Last year I stated that no real discipline would ever emerge from these committees; committees are where complaints go to die, not to be acted upon:
“He [Wilson] failed to imposed symbolic discipline, and I think he would fail if he attempted to impose a more stringent discipline, such as converting unions to missions and firing the officers. This problem is not going to be solved by administrative or political maneuvering. The votes simply are not there at this time to impose discipline on the ordination issue. Setting up a bunch of new committees isn't going to help, because the same old people will be on those new committees.
“Margaret Thatcher once said, ‘first you win the argument, then you win the vote.’ Elder Wilson isn't trying to win the argument. He isn't making the argument. He isn't using his bully pulpit to promote male headship in the church.”
“Elder Wilson isn't doing anything to change the climate of opinion in the church. All the official organs of the church--the Review, Adventist Journey, the Sabbath School Quarterly, etc. are all in the hands of people who favor female ordination. That being the case, the climate of opinion will never change to favor male headship.”

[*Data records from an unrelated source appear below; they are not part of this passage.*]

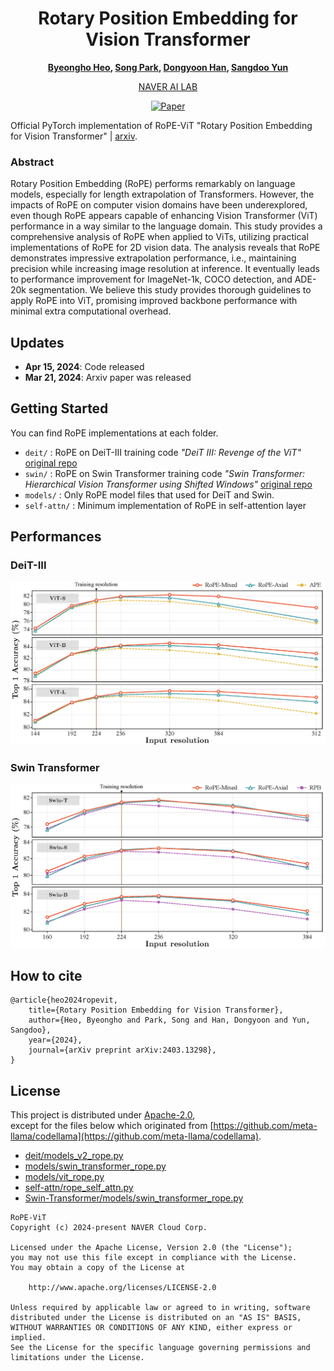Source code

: <div align="center">

# Rotary Position Embedding for Vision Transformer

**[Byeongho Heo](https://sites.google.com/view/byeongho-heo/home), [Song Park](https://8uos.github.io/), [Dongyoon Han](https://sites.google.com/site/dyhan0920/), [Sangdoo Yun](https://sangdooyun.github.io/)** <br>

[NAVER AI LAB](https://naver-career.gitbook.io/en/teams/clova-cic/ai-lab)

[![Paper](https://img.shields.io/badge/Paper-arxiv.2403.13298-green)](https://arxiv.org/abs/2403.13298)

</div>

Official PyTorch implementation of RoPE-ViT "Rotary Position Embedding for Vision Transformer" | [arxiv](https://arxiv.org/abs/2403.13298).

### Abstract

Rotary Position Embedding (RoPE) performs remarkably on language models, especially for length extrapolation of Transformers. However, the impacts of RoPE on computer vision domains have been underexplored, even though RoPE appears capable of enhancing Vision Transformer (ViT) performance in a way similar to the language domain. This study provides a comprehensive analysis of RoPE when applied to ViTs, utilizing practical implementations of RoPE for 2D vision data. The analysis reveals that RoPE demonstrates impressive extrapolation performance, i.e., maintaining precision while increasing image resolution at inference. It eventually leads to performance improvement for ImageNet-1k, COCO detection, and ADE-20k segmentation. We believe this study provides thorough guidelines to apply RoPE into ViT, promising improved backbone performance with minimal extra computational overhead.


## Updates

- **Apr 15, 2024**: Code released
- **Mar 21, 2024**: Arxiv paper was released

## Getting Started

You can find RoPE implementations at each folder.

- `deit/`   : RoPE on DeiT-III training code *"DeiT III: Revenge of the ViT"* [original repo](https://github.com/facebookresearch/deit)
- `swin/` : RoPE on Swin Transformer training code *"Swin Transformer: Hierarchical Vision Transformer using Shifted Windows"* [original repo](https://github.com/microsoft/Swin-Transformer)
- `models/` : Only RoPE model files that used for DeiT and Swin.
- `self-attn/` : Minimum implementation of RoPE in self-attention layer


## Performances

### DeiT-III

![RoPE-ViT](figures/rope_vit.png)

### Swin Transformer

![RoPE-ViT](figures/rope_swin.png)



## How to cite

```
@article{heo2024ropevit,
    title={Rotary Position Embedding for Vision Transformer},
    author={Heo, Byeongho and Park, Song and Han, Dongyoon and Yun, Sangdoo},
    year={2024},
    journal={arXiv preprint arXiv:2403.13298},
}
```

## License

This project is distributed under [Apache-2.0](LICENSE_rope-vit), <br>
except for the files below which originated from [https://github.com/meta-llama/codellama](https://github.com/meta-llama/codellama).
- [deit/models_v2_rope.py](deit/models_v2_rope.py)
- [models/swin_transformer_rope.py](models/swin_transformer_rope.py)
- [models/vit_rope.py](models/vit_rope.py)
- [self-attn/rope_self_attn.py](self-attn/rope_self_attn.py)
- [Swin-Transformer/models/swin_transformer_rope.py](Swin-Transformer/models/swin_transformer_rope.py)

```
RoPE-ViT
Copyright (c) 2024-present NAVER Cloud Corp.

Licensed under the Apache License, Version 2.0 (the "License");
you may not use this file except in compliance with the License.
You may obtain a copy of the License at

    http://www.apache.org/licenses/LICENSE-2.0

Unless required by applicable law or agreed to in writing, software
distributed under the License is distributed on an "AS IS" BASIS,
WITHOUT WARRANTIES OR CONDITIONS OF ANY KIND, either express or implied.
See the License for the specific language governing permissions and
limitations under the License.
```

“I assume . . . that Elder Wilson understands he's being toyed with. He knows the San Antonio vote is an unenforceable nullity, and that there's never going to be any discipline for unions that continue to ordain women. It must be very galling to him. He needs our prayers.”

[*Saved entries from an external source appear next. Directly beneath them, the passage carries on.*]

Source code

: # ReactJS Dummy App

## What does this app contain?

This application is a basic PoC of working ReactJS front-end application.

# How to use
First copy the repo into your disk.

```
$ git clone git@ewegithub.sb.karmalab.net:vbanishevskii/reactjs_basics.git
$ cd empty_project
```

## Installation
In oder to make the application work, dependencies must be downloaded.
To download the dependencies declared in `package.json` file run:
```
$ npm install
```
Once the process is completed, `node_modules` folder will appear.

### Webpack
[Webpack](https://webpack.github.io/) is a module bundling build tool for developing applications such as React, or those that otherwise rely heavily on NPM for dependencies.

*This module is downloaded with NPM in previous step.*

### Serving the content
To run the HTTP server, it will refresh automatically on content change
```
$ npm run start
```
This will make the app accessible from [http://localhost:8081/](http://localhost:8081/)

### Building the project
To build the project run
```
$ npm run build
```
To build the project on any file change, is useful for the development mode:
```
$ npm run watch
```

After the news of ADCOM’s vote leaked out a few days ago, a friend telephoned me to tell me I called it correctly. But, in fact, I was too optimistic. I assumed that the committees would at least be constituted and hear cases, but they were never even functional; they never got to the point of receiving a complaint.
In my defense, it is difficult to be adequately pessimistic about today’s Adventist Church—the official, tithe-supported church, that is. The independent ministries are increasingly principled, conservative, and Bible-centered. The Scott Ritsema video we posted here shows figures such as John Bradshaw, Steve Wohlberg and Doug Batchelor boldly marking out a refreshingly clear pro-life position for the Adventist Church. The same people, mostly adult converts to Adventism, are also clear about the scriptural doctrine of male headship in the church.
Sadly, however, the official church is mired in pusillanimity. The few official church employees who oppose female ordination are terrified to discuss the issue publicly, not wanting to risk their careers. But even the pro-female ordination crowd seem too timid to defend their position, even though they’re in a solid majority in North America. They seem content with tertiary argumentation over the Trinity directed at one insignificant argument employed by some who oppose female ordination.
Everyone is walking on eggshells, trying to the avoid the reality of the looming schism in the church. It is a pathetic situation.
What does it mean that the San Antonio vote to not ordain women has, in effect, been converted into a non-binding resolution because of the GC’s inability to enforce the vote? Time will tell, but it cannot be good.